Saved data entries:
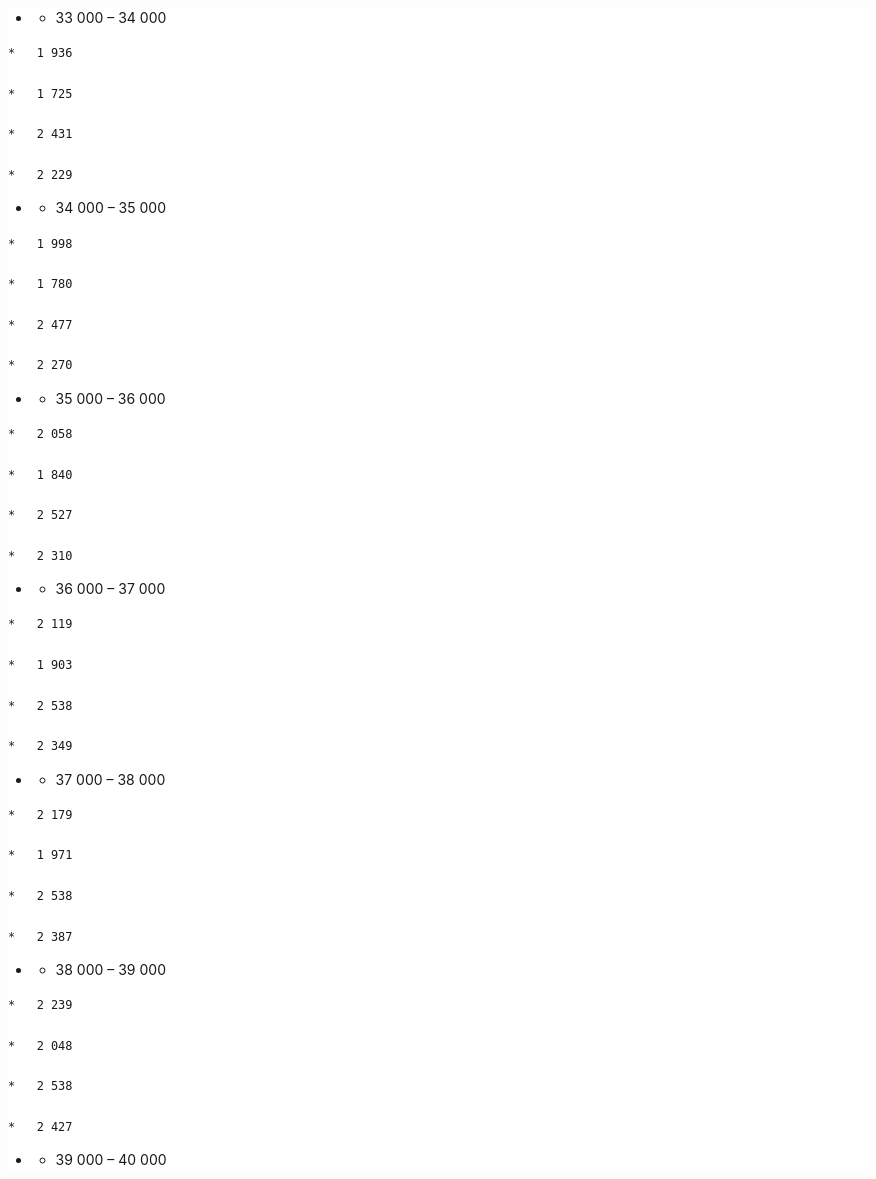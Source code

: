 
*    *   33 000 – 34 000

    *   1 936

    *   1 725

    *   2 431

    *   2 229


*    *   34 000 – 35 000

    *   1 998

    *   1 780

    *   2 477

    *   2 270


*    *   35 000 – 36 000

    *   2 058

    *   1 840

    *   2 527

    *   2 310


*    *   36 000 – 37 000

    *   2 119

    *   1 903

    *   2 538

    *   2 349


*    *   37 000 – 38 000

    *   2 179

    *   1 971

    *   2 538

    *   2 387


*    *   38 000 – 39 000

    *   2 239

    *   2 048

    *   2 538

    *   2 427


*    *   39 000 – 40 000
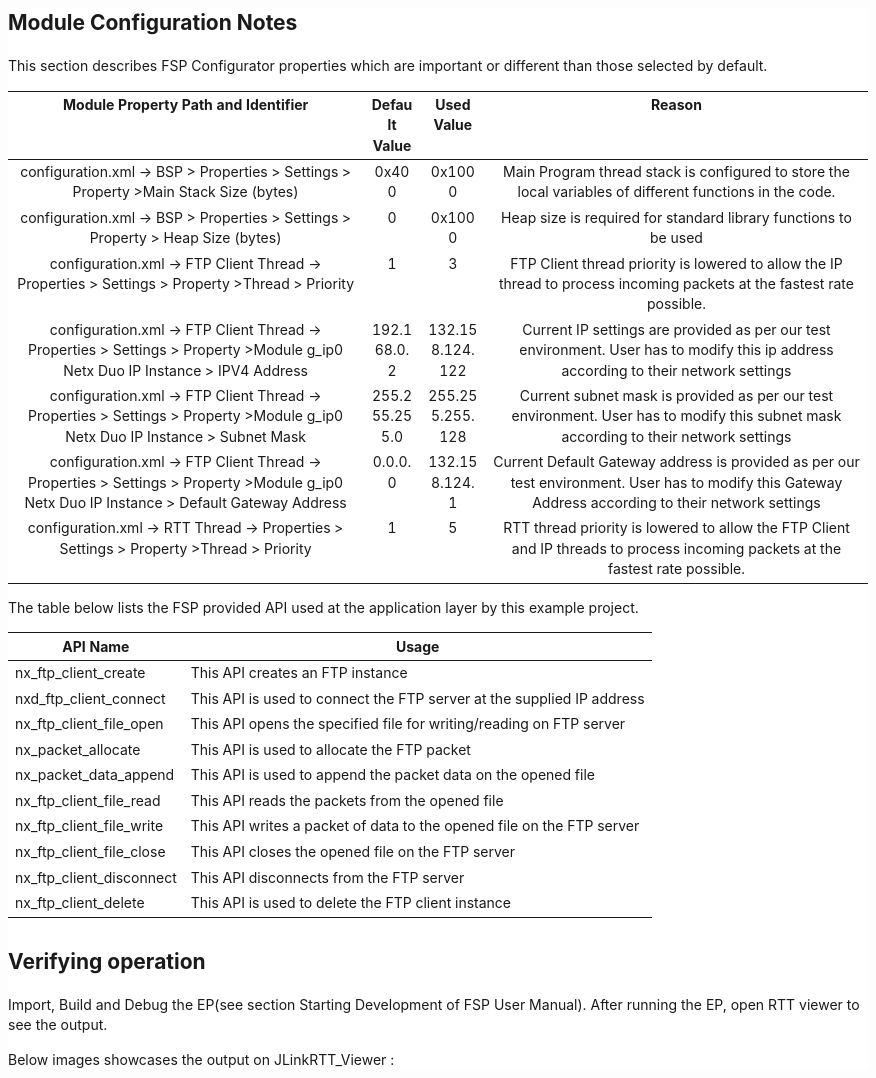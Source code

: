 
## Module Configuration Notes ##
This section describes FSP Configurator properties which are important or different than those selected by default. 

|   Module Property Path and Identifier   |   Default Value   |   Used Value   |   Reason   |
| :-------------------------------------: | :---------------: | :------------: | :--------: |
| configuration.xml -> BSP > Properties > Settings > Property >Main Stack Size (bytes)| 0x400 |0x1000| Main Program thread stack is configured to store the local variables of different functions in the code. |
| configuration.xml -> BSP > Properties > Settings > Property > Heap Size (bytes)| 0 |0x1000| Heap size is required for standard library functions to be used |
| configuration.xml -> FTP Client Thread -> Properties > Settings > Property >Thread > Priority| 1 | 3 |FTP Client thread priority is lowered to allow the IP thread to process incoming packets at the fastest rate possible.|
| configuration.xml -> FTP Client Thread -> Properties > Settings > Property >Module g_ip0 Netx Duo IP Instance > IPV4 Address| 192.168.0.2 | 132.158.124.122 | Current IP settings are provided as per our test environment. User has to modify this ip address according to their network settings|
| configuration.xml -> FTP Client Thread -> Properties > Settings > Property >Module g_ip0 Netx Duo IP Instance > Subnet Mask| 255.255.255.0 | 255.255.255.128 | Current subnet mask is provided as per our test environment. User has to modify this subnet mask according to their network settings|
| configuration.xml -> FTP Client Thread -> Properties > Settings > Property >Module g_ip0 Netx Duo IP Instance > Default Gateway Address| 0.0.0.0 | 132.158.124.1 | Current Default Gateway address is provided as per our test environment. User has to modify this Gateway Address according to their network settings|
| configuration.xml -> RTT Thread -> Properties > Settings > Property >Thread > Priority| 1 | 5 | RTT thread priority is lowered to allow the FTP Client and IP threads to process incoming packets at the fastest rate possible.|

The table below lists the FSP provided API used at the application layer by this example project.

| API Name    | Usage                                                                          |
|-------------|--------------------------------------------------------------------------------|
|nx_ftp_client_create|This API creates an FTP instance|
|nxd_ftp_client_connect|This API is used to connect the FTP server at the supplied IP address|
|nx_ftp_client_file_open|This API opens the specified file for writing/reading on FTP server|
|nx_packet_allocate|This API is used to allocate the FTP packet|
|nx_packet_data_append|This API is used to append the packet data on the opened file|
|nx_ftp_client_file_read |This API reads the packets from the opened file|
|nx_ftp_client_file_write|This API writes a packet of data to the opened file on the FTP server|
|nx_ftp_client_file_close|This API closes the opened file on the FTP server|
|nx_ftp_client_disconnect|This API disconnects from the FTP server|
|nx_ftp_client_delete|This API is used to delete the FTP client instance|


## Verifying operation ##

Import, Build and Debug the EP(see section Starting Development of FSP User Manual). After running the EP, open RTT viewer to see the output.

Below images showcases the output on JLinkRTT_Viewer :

[Requirement] When copying the data above, repeat every word exactly and drop the pictures.

[Answer box]
Source code

: 
*    *   33 000 – 34 000

    *   1 936

    *   1 725

    *   2 431

    *   2 229


*    *   34 000 – 35 000

    *   1 998

    *   1 780

    *   2 477

    *   2 270


*    *   35 000 – 36 000

    *   2 058

    *   1 840

    *   2 527

    *   2 310


*    *   36 000 – 37 000

    *   2 119

    *   1 903

    *   2 538

    *   2 349


*    *   37 000 – 38 000

    *   2 179

    *   1 971

    *   2 538

    *   2 387


*    *   38 000 – 39 000

    *   2 239

    *   2 048

    *   2 538

    *   2 427


*    *   39 000 – 40 000
Source code

: 
## Module Configuration Notes ##
This section describes FSP Configurator properties which are important or different than those selected by default. 

|   Module Property Path and Identifier   |   Default Value   |   Used Value   |   Reason   |
| :-------------------------------------: | :---------------: | :------------: | :--------: |
| configuration.xml -> BSP > Properties > Settings > Property >Main Stack Size (bytes)| 0x400 |0x1000| Main Program thread stack is configured to store the local variables of different functions in the code. |
| configuration.xml -> BSP > Properties > Settings > Property > Heap Size (bytes)| 0 |0x1000| Heap size is required for standard library functions to be used |
| configuration.xml -> FTP Client Thread -> Properties > Settings > Property >Thread > Priority| 1 | 3 |FTP Client thread priority is lowered to allow the IP thread to process incoming packets at the fastest rate possible.|
| configuration.xml -> FTP Client Thread -> Properties > Settings > Property >Module g_ip0 Netx Duo IP Instance > IPV4 Address| 192.168.0.2 | 132.158.124.122 | Current IP settings are provided as per our test environment. User has to modify this ip address according to their network settings|
| configuration.xml -> FTP Client Thread -> Properties > Settings > Property >Module g_ip0 Netx Duo IP Instance > Subnet Mask| 255.255.255.0 | 255.255.255.128 | Current subnet mask is provided as per our test environment. User has to modify this subnet mask according to their network settings|
| configuration.xml -> FTP Client Thread -> Properties > Settings > Property >Module g_ip0 Netx Duo IP Instance > Default Gateway Address| 0.0.0.0 | 132.158.124.1 | Current Default Gateway address is provided as per our test environment. User has to modify this Gateway Address according to their network settings|
| configuration.xml -> RTT Thread -> Properties > Settings > Property >Thread > Priority| 1 | 5 | RTT thread priority is lowered to allow the FTP Client and IP threads to process incoming packets at the fastest rate possible.|

The table below lists the FSP provided API used at the application layer by this example project.

| API Name    | Usage                                                                          |
|-------------|--------------------------------------------------------------------------------|
|nx_ftp_client_create|This API creates an FTP instance|
|nxd_ftp_client_connect|This API is used to connect the FTP server at the supplied IP address|
|nx_ftp_client_file_open|This API opens the specified file for writing/reading on FTP server|
|nx_packet_allocate|This API is used to allocate the FTP packet|
|nx_packet_data_append|This API is used to append the packet data on the opened file|
|nx_ftp_client_file_read |This API reads the packets from the opened file|
|nx_ftp_client_file_write|This API writes a packet of data to the opened file on the FTP server|
|nx_ftp_client_file_close|This API closes the opened file on the FTP server|
|nx_ftp_client_disconnect|This API disconnects from the FTP server|
|nx_ftp_client_delete|This API is used to delete the FTP client instance|


## Verifying operation ##

Import, Build and Debug the EP(see section Starting Development of FSP User Manual). After running the EP, open RTT viewer to see the output.

Below images showcases the output on JLinkRTT_Viewer :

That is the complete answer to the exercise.